This revision is based on the concept of "relaxing control and strengthening supervision" to further reduce and simplify administrative licensing for mergers, acquisitions and reorganizations, and make supporting arrangements in strengthening information disclosure, strengthening in-process and post-event supervision, urging intermediaries to perform their duties, and protecting the rights and interests of investors.
The new version of the merger, acquisition and reorganization system cancels the approval of major purchases, sales, and asset replacements of listed companies that do not constitute backdoor listings, and cancels the prior approval of tender offers and the approval of two exemptions for tender offers. In addition, this revision of the system also improves the market-based pricing mechanism for the issuance of shares to purchase assets, and adds pricing flexibility and price adjustment mechanism provisions for the pricing of shares issuance.
For backdoor listings, the newly issued M&A and Reorganization Measures clarify the requirements for backdoor listings to be equivalent to IPO review, and clarify that backdoor listings are not allowed for GEM-listed companies.
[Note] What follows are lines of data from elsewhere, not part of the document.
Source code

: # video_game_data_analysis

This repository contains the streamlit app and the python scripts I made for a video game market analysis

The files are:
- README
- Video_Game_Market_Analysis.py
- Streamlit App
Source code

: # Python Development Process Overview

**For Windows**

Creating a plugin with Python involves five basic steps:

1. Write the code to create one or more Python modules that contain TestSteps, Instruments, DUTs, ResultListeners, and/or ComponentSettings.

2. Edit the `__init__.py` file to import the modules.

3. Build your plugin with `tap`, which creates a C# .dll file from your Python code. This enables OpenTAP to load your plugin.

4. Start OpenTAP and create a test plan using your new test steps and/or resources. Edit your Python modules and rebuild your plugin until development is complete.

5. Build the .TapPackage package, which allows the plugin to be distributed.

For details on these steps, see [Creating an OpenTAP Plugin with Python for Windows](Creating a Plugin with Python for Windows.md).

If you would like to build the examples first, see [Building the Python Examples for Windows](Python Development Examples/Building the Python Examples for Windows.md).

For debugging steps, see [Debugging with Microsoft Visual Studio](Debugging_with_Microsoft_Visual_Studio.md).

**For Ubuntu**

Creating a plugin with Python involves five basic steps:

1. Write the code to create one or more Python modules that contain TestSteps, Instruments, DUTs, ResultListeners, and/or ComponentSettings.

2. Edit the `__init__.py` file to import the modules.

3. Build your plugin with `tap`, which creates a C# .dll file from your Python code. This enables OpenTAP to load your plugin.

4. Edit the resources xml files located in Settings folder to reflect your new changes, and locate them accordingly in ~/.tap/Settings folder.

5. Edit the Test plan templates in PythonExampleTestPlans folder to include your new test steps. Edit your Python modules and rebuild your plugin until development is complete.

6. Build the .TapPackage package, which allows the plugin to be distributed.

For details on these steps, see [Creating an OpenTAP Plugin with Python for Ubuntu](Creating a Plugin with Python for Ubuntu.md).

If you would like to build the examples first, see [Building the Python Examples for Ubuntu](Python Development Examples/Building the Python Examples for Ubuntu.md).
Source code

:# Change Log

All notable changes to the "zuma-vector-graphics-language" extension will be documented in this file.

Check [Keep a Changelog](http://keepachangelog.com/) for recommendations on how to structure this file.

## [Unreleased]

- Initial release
The Measures further enrich the payment tools for mergers, acquisitions and reorganizations, and reserve institutional space for the issuance of preferred shares, directional issuance of convertible bonds, and directional warrants by listed companies as payment methods for mergers, acquisitions, and reorganizations.
The Measures cancel the threshold restrictions on the issuance of shares to non-related third parties to purchase assets and the mandatory requirements for profit forecast compensation, enrich the tender offer performance guarantee system, reduce the cost of tender offers, while clarifying the separate review system, strengthening in-process and post-event supervision, and urging relevant entities to perform their duties.